By: David Donovan//September 24, 2019
By: David Donovan//September 24, 2019
Customers in an industrial park on unincorporated land in Laurens County will have a choice of utility providers after the South Carolina Supreme Court unanimously ruled that one city could not make itself a monopoly provider beyond its borders simply by being the first to lay claim to the area, overturning a 2018 ruling by the state’s Court of Appeals.
The inaugural tenant of the Owings Industrial Park solicited competing bids for its natural gas service from both the City of Fountain Inn and Laurens Commission of Public Works, a subsidiary of the City of Laurens. LCPW asserted that it had the exclusive right to service businesses in the park, contending that it fell within territory ceded to Laurens as part of a “gentleman’s agreement” struck between the two cities in 1992. LCPW had been exclusively serving that territory ever since (though not the industrial park specifically, due to lack of customers).
LCPW cited a state law which provides that any municipality may, by contract, furnish any of its services outside of its city limits, except within another political subdivision’s “designated service area,” meaning an area in which the service “is being provided or is budgeted or funds have been applied for as certified by the governing body thereof.” Laurens County Circuit Court Judge Cordell Maddox agreed with LCPW’s reading of the law and enjoined Fountain Inn from providing natural gas to the industrial park, and the Court of Appeals affirmed the ruling.
But in a Sept. 18 opinion written by Justice John Kittredge, the Supreme Court disagreed, concluding that the phrase “by the governing body thereof” applied to all parts of the sentence before it, and not just the final clause. As such, only the governing body of the area—in this case, Laurens County—could declare the park a designated service area, and the county had never done so, or apparently even been aware of the two cities’ gentleman’s agreement. The city could not unilaterally make the industrial park part of its exclusive turf, the court ruled.
Accepting LCPW’s reading of the law, Kittredge wrote, would lead to an “absurd result” in which a city could make itself the sole provider of services in the area outside its boundaries, with unrestricted authority to charge whatever rates it pleased, and create a monopoly across an entire county based purely on its being the first to claim the territory, with no ability of the county or nonresidents to stop it.
“When a municipality provides services to its residents, there are inherent safeguards—through the electoral process and otherwise—that ensure accountability. Those safeguards can similarly be maintained through [a] contract,” Kittredge wrote. “The natural safeguards disappear when a municipality becomes a provider of services in a ‘designated service area’ beyond its borders. There is no contract; there is no negotiation; there is no accountability through the electoral process or otherwise … there is simply no choice, and the municipality is wholly unaccountable to the nonresident customers.”
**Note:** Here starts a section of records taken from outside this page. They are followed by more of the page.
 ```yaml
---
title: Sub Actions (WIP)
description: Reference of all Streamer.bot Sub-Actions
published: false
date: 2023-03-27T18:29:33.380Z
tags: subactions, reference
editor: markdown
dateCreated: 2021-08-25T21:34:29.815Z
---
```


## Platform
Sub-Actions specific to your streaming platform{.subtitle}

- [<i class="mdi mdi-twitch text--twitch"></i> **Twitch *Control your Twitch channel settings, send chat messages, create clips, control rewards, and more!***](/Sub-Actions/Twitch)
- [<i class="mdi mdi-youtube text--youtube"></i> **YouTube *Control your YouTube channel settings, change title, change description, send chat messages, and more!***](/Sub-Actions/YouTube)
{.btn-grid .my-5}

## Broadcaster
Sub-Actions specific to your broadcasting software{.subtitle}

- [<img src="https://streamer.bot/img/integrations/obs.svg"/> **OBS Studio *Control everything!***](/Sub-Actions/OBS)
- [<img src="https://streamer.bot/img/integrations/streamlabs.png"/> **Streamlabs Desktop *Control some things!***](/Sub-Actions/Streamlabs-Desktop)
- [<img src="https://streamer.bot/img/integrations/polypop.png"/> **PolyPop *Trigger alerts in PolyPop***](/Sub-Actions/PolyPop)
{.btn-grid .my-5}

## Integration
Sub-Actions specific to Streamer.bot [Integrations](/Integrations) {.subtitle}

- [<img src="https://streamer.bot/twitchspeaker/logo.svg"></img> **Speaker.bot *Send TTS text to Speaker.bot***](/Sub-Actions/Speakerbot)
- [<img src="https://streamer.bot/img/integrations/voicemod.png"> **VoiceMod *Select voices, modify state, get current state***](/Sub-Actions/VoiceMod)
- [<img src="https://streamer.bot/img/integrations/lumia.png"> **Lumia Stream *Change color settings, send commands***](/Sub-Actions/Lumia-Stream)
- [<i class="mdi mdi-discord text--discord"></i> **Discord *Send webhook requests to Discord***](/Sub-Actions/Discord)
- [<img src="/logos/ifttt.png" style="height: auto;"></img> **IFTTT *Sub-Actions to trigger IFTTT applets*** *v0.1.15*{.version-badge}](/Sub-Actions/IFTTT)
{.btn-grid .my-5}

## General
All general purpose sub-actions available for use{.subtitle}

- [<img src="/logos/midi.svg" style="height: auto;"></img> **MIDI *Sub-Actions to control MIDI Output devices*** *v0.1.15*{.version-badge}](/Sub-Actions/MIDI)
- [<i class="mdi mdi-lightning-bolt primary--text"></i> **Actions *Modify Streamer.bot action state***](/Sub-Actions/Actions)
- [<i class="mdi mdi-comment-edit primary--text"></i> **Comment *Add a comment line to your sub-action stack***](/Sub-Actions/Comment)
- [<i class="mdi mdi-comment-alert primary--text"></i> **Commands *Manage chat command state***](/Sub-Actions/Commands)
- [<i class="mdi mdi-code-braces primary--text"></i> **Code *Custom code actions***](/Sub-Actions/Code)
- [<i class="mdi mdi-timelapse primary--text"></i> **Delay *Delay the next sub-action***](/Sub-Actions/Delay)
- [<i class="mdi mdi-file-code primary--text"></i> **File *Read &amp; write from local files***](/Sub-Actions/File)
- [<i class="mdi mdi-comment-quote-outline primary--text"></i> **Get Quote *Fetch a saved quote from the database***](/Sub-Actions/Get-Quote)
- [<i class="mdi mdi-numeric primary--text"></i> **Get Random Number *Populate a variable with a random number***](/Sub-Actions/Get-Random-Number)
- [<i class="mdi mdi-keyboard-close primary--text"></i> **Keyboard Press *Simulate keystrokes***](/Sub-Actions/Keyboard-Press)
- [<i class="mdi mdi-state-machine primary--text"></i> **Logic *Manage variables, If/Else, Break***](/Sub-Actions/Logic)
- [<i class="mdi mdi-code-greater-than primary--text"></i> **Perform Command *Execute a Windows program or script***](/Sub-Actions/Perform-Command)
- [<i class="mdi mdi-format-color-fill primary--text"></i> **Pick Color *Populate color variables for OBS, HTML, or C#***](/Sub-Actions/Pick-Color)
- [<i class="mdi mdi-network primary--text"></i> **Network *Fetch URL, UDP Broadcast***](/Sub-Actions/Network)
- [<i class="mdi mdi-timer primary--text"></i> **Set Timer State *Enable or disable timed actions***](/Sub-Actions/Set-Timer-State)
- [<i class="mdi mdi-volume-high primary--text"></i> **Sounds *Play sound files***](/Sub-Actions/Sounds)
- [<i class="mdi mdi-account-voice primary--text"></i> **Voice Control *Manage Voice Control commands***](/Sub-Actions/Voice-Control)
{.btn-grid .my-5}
The court’s majority said the language of the statute was unambiguous; Justice John Few wrote a concurring opinion agreeing with the court’s interpretation of the law, but disputing the idea that lawmakers had crafted an unambiguously clear piece of writing.
Sarah Spruill and Nick Nicholson of Haynsworth Sinkler Boyd in Greenville and David Holmes of Holmes Law Firm in Greenville represented the City of Fountain Inn. Spruill declined to comment on the court’s decision.
Robert Widener and Bernie Ellis of Burr & Forman in Columbia and Greenville, respectively, represented the Laurens Commission of Public Works. Ellis also declined to comment on the court’s decision since the deadline to file a petition for a re-hearing had not yet passed.
The 11-page decision is Commissioners of Public Works v. City of Fountain Inn (Lawyers Weekly No. 010-062-19). The full text of the opinion is available online at sclawyersweekly.com.